(September 19, 2022 at 1:51 pm)polymath257 Wrote:(September 18, 2022 at 9:48 pm)Jehanne Wrote: Intellectuals flourished in Islam not because of it, but, in spite of it. Early on the caliphs were too busy fighting and consolidating power to worry about the intellectuals in Islam, whom they did not understand anyways. When political and religious consolidation began to solidify under the caliphates, it became time for these people to go, as they were clearly a threat to the religious order.
Again, not completely true. For example, spherical trigonometry was pushed forward by the problem of trying to find the qibla (direction to Mecca). Computation was enhanced by the legal aspects of inheritance. The earliest work on polynomials was done in Islamic lands.
The point is that the Islamic expansion brought together many different cultures and, for a while, those cultures mixed and generated great intellectual works, often because of questions inspired by religion.
I'm not an expert, but, I am not going to accept anything & everything that experts say; sometimes, the minority position turns out to be the correct one.
For instance, a number of historians have claimed that the Battle of Tours was just a "raiding party", which you can read about in Wikipedia. I find such a viewpoint, even among experts, to be absurd in the highest degree. I have found no good arguments to support it, and, as a layperson, I reject it.
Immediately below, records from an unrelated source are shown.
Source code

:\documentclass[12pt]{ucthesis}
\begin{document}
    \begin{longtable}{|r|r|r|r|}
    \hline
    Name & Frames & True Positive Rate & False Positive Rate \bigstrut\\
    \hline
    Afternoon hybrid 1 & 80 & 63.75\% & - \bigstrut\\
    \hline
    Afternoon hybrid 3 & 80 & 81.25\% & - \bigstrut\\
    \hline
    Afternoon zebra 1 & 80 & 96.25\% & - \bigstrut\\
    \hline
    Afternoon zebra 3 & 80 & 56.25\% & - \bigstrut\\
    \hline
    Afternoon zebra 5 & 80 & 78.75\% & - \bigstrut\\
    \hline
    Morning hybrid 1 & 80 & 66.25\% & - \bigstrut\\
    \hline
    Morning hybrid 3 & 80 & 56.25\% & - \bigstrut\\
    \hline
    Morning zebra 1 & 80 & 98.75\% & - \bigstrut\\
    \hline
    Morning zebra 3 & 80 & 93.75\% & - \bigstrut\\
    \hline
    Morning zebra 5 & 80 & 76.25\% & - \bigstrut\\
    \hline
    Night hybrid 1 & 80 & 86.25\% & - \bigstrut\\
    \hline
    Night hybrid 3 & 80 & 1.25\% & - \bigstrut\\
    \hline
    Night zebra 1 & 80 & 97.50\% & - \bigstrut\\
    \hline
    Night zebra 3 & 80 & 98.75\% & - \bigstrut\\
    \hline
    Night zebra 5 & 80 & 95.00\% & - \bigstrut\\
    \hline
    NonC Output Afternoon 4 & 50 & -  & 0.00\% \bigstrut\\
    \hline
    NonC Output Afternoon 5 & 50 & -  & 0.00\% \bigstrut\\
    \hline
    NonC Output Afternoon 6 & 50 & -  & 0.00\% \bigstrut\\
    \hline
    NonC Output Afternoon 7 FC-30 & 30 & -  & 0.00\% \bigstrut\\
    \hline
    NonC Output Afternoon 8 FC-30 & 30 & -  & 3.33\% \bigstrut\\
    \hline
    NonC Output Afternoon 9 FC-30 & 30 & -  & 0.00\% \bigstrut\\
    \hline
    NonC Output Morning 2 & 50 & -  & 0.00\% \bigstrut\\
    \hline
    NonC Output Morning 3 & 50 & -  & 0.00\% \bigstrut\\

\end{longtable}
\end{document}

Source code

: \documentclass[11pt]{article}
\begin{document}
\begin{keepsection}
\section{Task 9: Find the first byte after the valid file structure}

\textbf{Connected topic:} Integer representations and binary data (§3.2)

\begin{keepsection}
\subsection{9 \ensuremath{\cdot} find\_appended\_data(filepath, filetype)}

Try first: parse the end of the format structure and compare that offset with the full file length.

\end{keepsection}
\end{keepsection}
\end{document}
Likewise, early Islam no doubt used mathematics & science, when such suited them, to further their own ends, but, when the Islamic empire reached its apex, the intellectuals in Islam became more of a threat than an asset; it was at this time that they began to be persecuted more and more, due to the intrinsic teachings of Islam, and not due to some "takeover" from "the fundamentalists", who, rather, were present from Day One.